Accueil arrow Nos Réunions arrow Comptes Rendus arrow Les parents , quel modèle m'ont ils donné? vendredi 16 décembre 2011
 
 
Les parents , quel modèle m'ont ils donné? vendredi 16 décembre 2011

Groupe de parole du vendredi 16 décembre 2012.

 

 

Compte rendu fait par Marie Christine

 

 

Infos: Nous organisons une conférence débat sur l'hypnothérapie

 

Hypnose Ericksonienne et Humaniste

 

Le vendredi 10 février 2012 à 18h

 

avec Véronique Edéry Hypnothérapeute à Aubagne.

 

Lieu: Foyer des anciens du logis neuf à Allauch à partir de 18h.

 

 

 

Ce soir nous étions 11 personnes (3 hommes et 8 femmes) , nous avons eu l'immense joie de recevoir Julie et Audrey qui sont sorties toutes deux des problèmes liés aux troubles alimentaires.

 

 

Elles vivent toutes les deux dans des pays étrangers (Tchad et Israël), elles ont trouvé chacune leur équilibre avec un homme et nous ont fait la joie de nous apporter un souffle d'espérance et leur gentil sourire.

 

 

Ce qui a été étonnant c'est que sans avoir aucun contact entre elles , elles ont voyagé le même jour et nous ont fait la surprise de leur visite en même temps!

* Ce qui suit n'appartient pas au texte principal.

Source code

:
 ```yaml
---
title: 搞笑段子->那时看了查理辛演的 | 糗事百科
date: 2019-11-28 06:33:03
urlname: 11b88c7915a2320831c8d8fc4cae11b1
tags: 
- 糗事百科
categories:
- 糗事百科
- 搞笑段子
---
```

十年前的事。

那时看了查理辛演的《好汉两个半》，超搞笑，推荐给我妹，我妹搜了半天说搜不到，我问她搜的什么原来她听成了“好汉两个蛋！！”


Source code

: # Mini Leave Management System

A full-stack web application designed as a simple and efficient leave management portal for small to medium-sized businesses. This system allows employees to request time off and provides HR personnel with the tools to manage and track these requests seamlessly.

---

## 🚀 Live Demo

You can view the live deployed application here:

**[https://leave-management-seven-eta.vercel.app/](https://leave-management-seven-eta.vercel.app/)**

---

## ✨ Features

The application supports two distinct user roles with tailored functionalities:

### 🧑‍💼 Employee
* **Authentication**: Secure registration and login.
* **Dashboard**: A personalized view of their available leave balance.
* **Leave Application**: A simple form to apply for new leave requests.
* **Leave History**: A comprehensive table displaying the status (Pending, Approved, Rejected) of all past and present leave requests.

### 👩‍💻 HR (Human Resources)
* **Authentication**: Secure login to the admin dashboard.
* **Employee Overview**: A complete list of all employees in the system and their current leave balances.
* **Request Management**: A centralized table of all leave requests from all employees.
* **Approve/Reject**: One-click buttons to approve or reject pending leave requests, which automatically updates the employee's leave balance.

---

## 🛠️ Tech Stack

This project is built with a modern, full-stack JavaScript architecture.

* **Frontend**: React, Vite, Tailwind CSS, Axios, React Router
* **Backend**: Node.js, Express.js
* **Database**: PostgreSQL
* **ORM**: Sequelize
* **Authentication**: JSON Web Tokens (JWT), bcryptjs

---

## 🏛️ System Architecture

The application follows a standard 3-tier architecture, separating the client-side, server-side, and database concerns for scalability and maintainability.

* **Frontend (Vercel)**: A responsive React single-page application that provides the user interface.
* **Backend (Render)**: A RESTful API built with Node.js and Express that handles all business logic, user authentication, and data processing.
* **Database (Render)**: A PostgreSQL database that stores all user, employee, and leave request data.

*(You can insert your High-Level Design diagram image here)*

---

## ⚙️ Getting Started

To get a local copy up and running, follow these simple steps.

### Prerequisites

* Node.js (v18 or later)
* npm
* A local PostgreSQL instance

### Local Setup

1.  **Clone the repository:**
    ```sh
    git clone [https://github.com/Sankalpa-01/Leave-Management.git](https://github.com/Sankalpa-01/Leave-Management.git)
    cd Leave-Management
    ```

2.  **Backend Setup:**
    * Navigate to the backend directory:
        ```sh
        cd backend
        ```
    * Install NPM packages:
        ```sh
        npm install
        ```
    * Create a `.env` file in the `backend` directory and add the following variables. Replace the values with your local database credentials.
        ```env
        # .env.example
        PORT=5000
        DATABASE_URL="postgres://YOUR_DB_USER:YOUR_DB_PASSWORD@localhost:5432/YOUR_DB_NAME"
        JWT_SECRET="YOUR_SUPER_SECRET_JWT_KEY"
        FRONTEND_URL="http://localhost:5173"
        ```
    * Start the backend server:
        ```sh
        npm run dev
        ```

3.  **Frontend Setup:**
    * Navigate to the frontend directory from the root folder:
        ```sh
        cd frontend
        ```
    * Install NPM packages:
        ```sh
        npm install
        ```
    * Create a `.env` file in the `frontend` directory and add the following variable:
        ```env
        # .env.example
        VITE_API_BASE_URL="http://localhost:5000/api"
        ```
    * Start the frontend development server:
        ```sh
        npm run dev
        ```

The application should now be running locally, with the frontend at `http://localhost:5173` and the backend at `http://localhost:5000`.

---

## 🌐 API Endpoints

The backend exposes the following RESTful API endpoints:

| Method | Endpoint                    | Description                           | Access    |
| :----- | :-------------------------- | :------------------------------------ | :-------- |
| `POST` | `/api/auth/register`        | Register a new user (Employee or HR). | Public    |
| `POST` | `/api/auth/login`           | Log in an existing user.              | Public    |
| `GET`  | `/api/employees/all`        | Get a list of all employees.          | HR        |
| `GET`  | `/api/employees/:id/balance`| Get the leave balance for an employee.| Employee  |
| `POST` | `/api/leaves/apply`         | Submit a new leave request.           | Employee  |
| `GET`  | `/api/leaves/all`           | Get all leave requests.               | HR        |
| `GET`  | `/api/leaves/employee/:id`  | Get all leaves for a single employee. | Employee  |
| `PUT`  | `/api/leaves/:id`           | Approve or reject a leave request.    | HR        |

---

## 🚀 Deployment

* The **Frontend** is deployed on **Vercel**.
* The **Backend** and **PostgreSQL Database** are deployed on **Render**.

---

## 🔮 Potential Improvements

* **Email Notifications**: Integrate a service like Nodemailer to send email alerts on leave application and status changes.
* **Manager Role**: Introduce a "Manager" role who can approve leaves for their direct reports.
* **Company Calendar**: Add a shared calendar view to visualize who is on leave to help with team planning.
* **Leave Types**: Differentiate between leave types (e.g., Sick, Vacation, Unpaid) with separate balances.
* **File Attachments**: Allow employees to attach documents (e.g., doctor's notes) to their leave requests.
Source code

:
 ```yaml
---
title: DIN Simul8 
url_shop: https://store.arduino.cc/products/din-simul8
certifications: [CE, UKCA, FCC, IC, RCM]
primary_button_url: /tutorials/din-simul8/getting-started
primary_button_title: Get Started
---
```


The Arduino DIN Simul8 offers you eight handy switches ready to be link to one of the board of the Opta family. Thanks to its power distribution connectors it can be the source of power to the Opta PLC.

Je savais que le hasard n'existait pas mais là nous sommes restés pour le moins surpris et hyper heureux de les retrouver là, parmi nous et en pleine forme.

 

« Il n’y a pas de hasard, il n’y a que des rendez-vous ». Paul ELUARD

 

 

Thème : les parents , quel modèle m'ont ils donné?

 

 

Nous avons fait un tour de table car ce soir il y avait deux nouveaux venus puis nous sommes passés au thème qui a soulevé beaucoup d'émotions;

 

 

Idées de chacun

 

 

Les parents ne peuvent pas aider, le conjoint lui le peut

 

les parents peuvent freiner la guérison, séparer les enfants des parents pendant la thérapie peut aider à la guérison

 

Les enfants nous permettent d'aller chercher au fond de nous ce qui ne va pas

 

Les parents doivent se soigner pour pouvoir aider leurs enfants,"quand dans un système un seul élément bouge tout bouge!" Une famille, un couple, est un système qui a son propre mode de fonctionnement, qui vit et qui évolue sans cesse. Sans un minimum de règles, l'équilibre nécessaire à une vie harmonieuse ne peut se maintenir.

 

La culpabilité des parents les pousse  quelquefois à refuser d'aller consulter parce qu'ils savent qu'un travail sur eux va sûrement être douloureux et ils ne veulent pas aller chercher dans leur inconscient leurs propres souffrances;

 

Le parent culpabilise et préfère l'hospitalisation de son enfant pour trouver l'aide de quelqu'un "qui sait" en essayant de couper tout contact avec le milieu d'origine.

 

 

Témoignages personnels (je les ai numéroté pour garder l'anonymat des participants)

 

 

1.      J'ai eu beaucoup de rancoeur vis à vis de mes parents qui ont décidé de me mettre au monde , moi je n'ai rien décidé. J'en veux surtout à ma mère, mon père qui travaillait était toujours absent.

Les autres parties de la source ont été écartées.